What is needed is an exact transcription of every record below.

(Beginning of MATERIAL FOR THE TASK)

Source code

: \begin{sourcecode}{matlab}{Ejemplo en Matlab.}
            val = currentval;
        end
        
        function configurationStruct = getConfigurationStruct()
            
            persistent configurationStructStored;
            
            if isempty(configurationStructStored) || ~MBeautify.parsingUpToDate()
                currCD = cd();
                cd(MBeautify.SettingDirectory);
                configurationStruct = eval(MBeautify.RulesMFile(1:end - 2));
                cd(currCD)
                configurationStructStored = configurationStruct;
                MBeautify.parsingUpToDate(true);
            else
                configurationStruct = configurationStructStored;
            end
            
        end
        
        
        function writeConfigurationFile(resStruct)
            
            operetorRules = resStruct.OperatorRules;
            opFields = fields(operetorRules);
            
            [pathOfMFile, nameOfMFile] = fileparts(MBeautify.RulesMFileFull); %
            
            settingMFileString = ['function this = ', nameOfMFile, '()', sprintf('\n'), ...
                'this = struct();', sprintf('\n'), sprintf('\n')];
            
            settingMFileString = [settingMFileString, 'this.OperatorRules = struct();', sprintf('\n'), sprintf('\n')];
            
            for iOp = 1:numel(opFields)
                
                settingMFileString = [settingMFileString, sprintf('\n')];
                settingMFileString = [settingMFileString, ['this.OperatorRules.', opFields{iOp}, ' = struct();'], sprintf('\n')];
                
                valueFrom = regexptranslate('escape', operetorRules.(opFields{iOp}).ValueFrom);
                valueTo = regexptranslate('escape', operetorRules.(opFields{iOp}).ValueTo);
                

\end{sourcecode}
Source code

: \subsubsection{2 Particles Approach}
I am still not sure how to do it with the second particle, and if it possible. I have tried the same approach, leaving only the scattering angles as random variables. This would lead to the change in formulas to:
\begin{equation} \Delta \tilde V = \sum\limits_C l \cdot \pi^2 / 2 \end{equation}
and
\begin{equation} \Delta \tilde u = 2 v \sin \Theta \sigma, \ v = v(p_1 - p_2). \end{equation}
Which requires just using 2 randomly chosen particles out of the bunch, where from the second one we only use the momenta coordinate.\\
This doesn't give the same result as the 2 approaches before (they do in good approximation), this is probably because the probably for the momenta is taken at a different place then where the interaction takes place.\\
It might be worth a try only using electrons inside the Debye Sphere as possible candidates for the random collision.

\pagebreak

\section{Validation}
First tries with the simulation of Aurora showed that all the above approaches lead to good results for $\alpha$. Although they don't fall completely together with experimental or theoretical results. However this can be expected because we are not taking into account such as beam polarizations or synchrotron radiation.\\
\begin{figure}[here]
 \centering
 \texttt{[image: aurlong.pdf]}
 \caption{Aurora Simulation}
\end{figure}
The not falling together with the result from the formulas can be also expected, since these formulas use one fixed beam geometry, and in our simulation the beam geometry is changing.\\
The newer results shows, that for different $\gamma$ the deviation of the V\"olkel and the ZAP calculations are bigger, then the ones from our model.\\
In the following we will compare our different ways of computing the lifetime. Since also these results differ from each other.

(End of MATERIAL FOR THE TASK)

▶ RESULT FOR THIS TASK
Source code

: \begin{sourcecode}{matlab}{Ejemplo en Matlab.}
            val = currentval;
        end
        
        function configurationStruct = getConfigurationStruct()
            
            persistent configurationStructStored;
            
            if isempty(configurationStructStored) || ~MBeautify.parsingUpToDate()
                currCD = cd();
                cd(MBeautify.SettingDirectory);
                configurationStruct = eval(MBeautify.RulesMFile(1:end - 2));
                cd(currCD)
                configurationStructStored = configurationStruct;
                MBeautify.parsingUpToDate(true);
            else
                configurationStruct = configurationStructStored;
            end
            
        end
        
        
        function writeConfigurationFile(resStruct)
            
            operetorRules = resStruct.OperatorRules;
            opFields = fields(operetorRules);
            
            [pathOfMFile, nameOfMFile] = fileparts(MBeautify.RulesMFileFull); %
            
            settingMFileString = ['function this = ', nameOfMFile, '()', sprintf('\n'), ...
                'this = struct();', sprintf('\n'), sprintf('\n')];
            
            settingMFileString = [settingMFileString, 'this.OperatorRules = struct();', sprintf('\n'), sprintf('\n')];
            
            for iOp = 1:numel(opFields)
                
                settingMFileString = [settingMFileString, sprintf('\n')];
                settingMFileString = [settingMFileString, ['this.OperatorRules.', opFields{iOp}, ' = struct();'], sprintf('\n')];
                
                valueFrom = regexptranslate('escape', operetorRules.(opFields{iOp}).ValueFrom);
                valueTo = regexptranslate('escape', operetorRules.(opFields{iOp}).ValueTo);
                

\end{sourcecode}
Source code

: \subsubsection{2 Particles Approach}
I am still not sure how to do it with the second particle, and if it possible. I have tried the same approach, leaving only the scattering angles as random variables. This would lead to the change in formulas to:
\begin{equation} \Delta \tilde V = \sum\limits_C l \cdot \pi^2 / 2 \end{equation}
and
\begin{equation} \Delta \tilde u = 2 v \sin \Theta \sigma, \ v = v(p_1 - p_2). \end{equation}
Which requires just using 2 randomly chosen particles out of the bunch, where from the second one we only use the momenta coordinate.\\
This doesn't give the same result as the 2 approaches before (they do in good approximation), this is probably because the probably for the momenta is taken at a different place then where the interaction takes place.\\
It might be worth a try only using electrons inside the Debye Sphere as possible candidates for the random collision.

\pagebreak

\section{Validation}
First tries with the simulation of Aurora showed that all the above approaches lead to good results for $\alpha$. Although they don't fall completely together with experimental or theoretical results. However this can be expected because we are not taking into account such as beam polarizations or synchrotron radiation.\\
\begin{figure}[here]
 \centering
 \texttt{[image: aurlong.pdf]}
 \caption{Aurora Simulation}
\end{figure}
The not falling together with the result from the formulas can be also expected, since these formulas use one fixed beam geometry, and in our simulation the beam geometry is changing.\\
The newer results shows, that for different $\gamma$ the deviation of the V\"olkel and the ZAP calculations are bigger, then the ones from our model.\\
In the following we will compare our different ways of computing the lifetime. Since also these results differ from each other.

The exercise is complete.